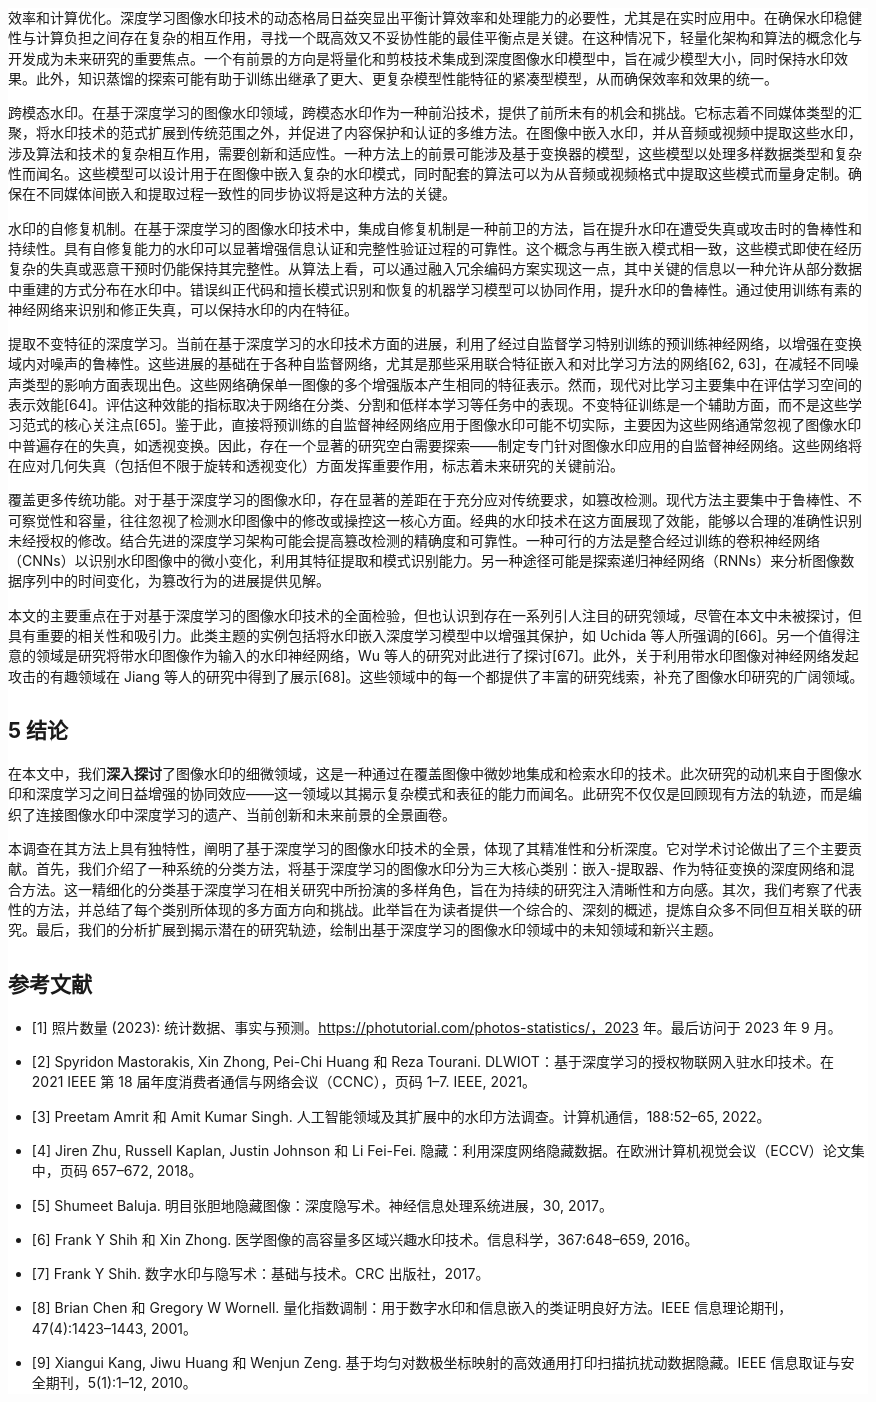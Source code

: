 效率和计算优化。深度学习图像水印技术的动态格局日益突显出平衡计算效率和处理能力的必要性，尤其是在实时应用中。在确保水印稳健性与计算负担之间存在复杂的相互作用，寻找一个既高效又不妥协性能的最佳平衡点是关键。在这种情况下，轻量化架构和算法的概念化与开发成为未来研究的重要焦点。一个有前景的方向是将量化和剪枝技术集成到深度图像水印模型中，旨在减少模型大小，同时保持水印效果。此外，知识蒸馏的探索可能有助于训练出继承了更大、更复杂模型性能特征的紧凑型模型，从而确保效率和效果的统一。

跨模态水印。在基于深度学习的图像水印领域，跨模态水印作为一种前沿技术，提供了前所未有的机会和挑战。它标志着不同媒体类型的汇聚，将水印技术的范式扩展到传统范围之外，并促进了内容保护和认证的多维方法。在图像中嵌入水印，并从音频或视频中提取这些水印，涉及算法和技术的复杂相互作用，需要创新和适应性。一种方法上的前景可能涉及基于变换器的模型，这些模型以处理多样数据类型和复杂性而闻名。这些模型可以设计用于在图像中嵌入复杂的水印模式，同时配套的算法可以为从音频或视频格式中提取这些模式而量身定制。确保在不同媒体间嵌入和提取过程一致性的同步协议将是这种方法的关键。

水印的自修复机制。在基于深度学习的图像水印技术中，集成自修复机制是一种前卫的方法，旨在提升水印在遭受失真或攻击时的鲁棒性和持续性。具有自修复能力的水印可以显著增强信息认证和完整性验证过程的可靠性。这个概念与再生嵌入模式相一致，这些模式即使在经历复杂的失真或恶意干预时仍能保持其完整性。从算法上看，可以通过融入冗余编码方案实现这一点，其中关键的信息以一种允许从部分数据中重建的方式分布在水印中。错误纠正代码和擅长模式识别和恢复的机器学习模型可以协同作用，提升水印的鲁棒性。通过使用训练有素的神经网络来识别和修正失真，可以保持水印的内在特征。

提取不变特征的深度学习。当前在基于深度学习的水印技术方面的进展，利用了经过自监督学习特别训练的预训练神经网络，以增强在变换域内对噪声的鲁棒性。这些进展的基础在于各种自监督网络，尤其是那些采用联合特征嵌入和对比学习方法的网络[62, 63]，在减轻不同噪声类型的影响方面表现出色。这些网络确保单一图像的多个增强版本产生相同的特征表示。然而，现代对比学习主要集中在评估学习空间的表示效能[64]。评估这种效能的指标取决于网络在分类、分割和低样本学习等任务中的表现。不变特征训练是一个辅助方面，而不是这些学习范式的核心关注点[65]。鉴于此，直接将预训练的自监督神经网络应用于图像水印可能不切实际，主要因为这些网络通常忽视了图像水印中普遍存在的失真，如透视变换。因此，存在一个显著的研究空白需要探索——制定专门针对图像水印应用的自监督神经网络。这些网络将在应对几何失真（包括但不限于旋转和透视变化）方面发挥重要作用，标志着未来研究的关键前沿。

覆盖更多传统功能。对于基于深度学习的图像水印，存在显著的差距在于充分应对传统要求，如篡改检测。现代方法主要集中于鲁棒性、不可察觉性和容量，往往忽视了检测水印图像中的修改或操控这一核心方面。经典的水印技术在这方面展现了效能，能够以合理的准确性识别未经授权的修改。结合先进的深度学习架构可能会提高篡改检测的精确度和可靠性。一种可行的方法是整合经过训练的卷积神经网络（CNNs）以识别水印图像中的微小变化，利用其特征提取和模式识别能力。另一种途径可能是探索递归神经网络（RNNs）来分析图像数据序列中的时间变化，为篡改行为的进展提供见解。

本文的主要重点在于对基于深度学习的图像水印技术的全面检验，但也认识到存在一系列引人注目的研究领域，尽管在本文中未被探讨，但具有重要的相关性和吸引力。此类主题的实例包括将水印嵌入深度学习模型中以增强其保护，如 Uchida 等人所强调的[66]。另一个值得注意的领域是研究将带水印图像作为输入的水印神经网络，Wu 等人的研究对此进行了探讨[67]。此外，关于利用带水印图像对神经网络发起攻击的有趣领域在 Jiang 等人的研究中得到了展示[68]。这些领域中的每一个都提供了丰富的研究线索，补充了图像水印研究的广阔领域。

## 5 结论

在本文中，我们**深入探讨**了图像水印的细微领域，这是一种通过在覆盖图像中微妙地集成和检索水印的技术。此次研究的动机来自于图像水印和深度学习之间日益增强的协同效应——这一领域以其揭示复杂模式和表征的能力而闻名。此研究不仅仅是回顾现有方法的轨迹，而是编织了连接图像水印中深度学习的遗产、当前创新和未来前景的全景画卷。

本调查在其方法上具有独特性，阐明了基于深度学习的图像水印技术的全景，体现了其精准性和分析深度。它对学术讨论做出了三个主要贡献。首先，我们介绍了一种系统的分类方法，将基于深度学习的图像水印分为三大核心类别：嵌入-提取器、作为特征变换的深度网络和混合方法。这一精细化的分类基于深度学习在相关研究中所扮演的多样角色，旨在为持续的研究注入清晰性和方向感。其次，我们考察了代表性的方法，并总结了每个类别所体现的多方面方向和挑战。此举旨在为读者提供一个综合的、深刻的概述，提炼自众多不同但互相关联的研究。最后，我们的分析扩展到揭示潜在的研究轨迹，绘制出基于深度学习的图像水印领域中的未知领域和新兴主题。

## 参考文献

+   [1] 照片数量 (2023): 统计数据、事实与预测。https://photutorial.com/photos-statistics/，2023 年。最后访问于 2023 年 9 月。

+   [2] Spyridon Mastorakis, Xin Zhong, Pei-Chi Huang 和 Reza Tourani. DLWIOT：基于深度学习的授权物联网入驻水印技术。在 2021 IEEE 第 18 届年度消费者通信与网络会议（CCNC），页码 1–7\. IEEE, 2021。

+   [3] Preetam Amrit 和 Amit Kumar Singh. 人工智能领域及其扩展中的水印方法调查。计算机通信，188:52–65, 2022。

+   [4] Jiren Zhu, Russell Kaplan, Justin Johnson 和 Li Fei-Fei. 隐藏：利用深度网络隐藏数据。在欧洲计算机视觉会议（ECCV）论文集中，页码 657–672, 2018。

+   [5] Shumeet Baluja. 明目张胆地隐藏图像：深度隐写术。神经信息处理系统进展，30, 2017。

+   [6] Frank Y Shih 和 Xin Zhong. 医学图像的高容量多区域兴趣水印技术。信息科学，367:648–659, 2016。

+   [7] Frank Y Shih. 数字水印与隐写术：基础与技术。CRC 出版社，2017。

+   [8] Brian Chen 和 Gregory W Wornell. 量化指数调制：用于数字水印和信息嵌入的类证明良好方法。IEEE 信息理论期刊，47(4):1423–1443, 2001。

+   [9] Xiangui Kang, Jiwu Huang 和 Wenjun Zeng. 基于均匀对数极坐标映射的高效通用打印扫描抗扰动数据隐藏。IEEE 信息取证与安全期刊，5(1):1–12, 2010。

+ + + +

### WHAT YOU SHOULD DO
Search the data for the string "Zhong" and copy each line where it appears.

### SOLUTION
+   [2] Spyridon Mastorakis, Xin Zhong, Pei-Chi Huang 和 Reza Tourani. DLWIOT：基于深度学习的授权物联网入驻水印技术。在 2021 IEEE 第 18 届年度消费者通信与网络会议（CCNC），页码 1–7\. IEEE, 2021。
+   [6] Frank Y Shih 和 Xin Zhong. 医学图像的高容量多区域兴趣水印技术。信息科学，367:648–659, 2016。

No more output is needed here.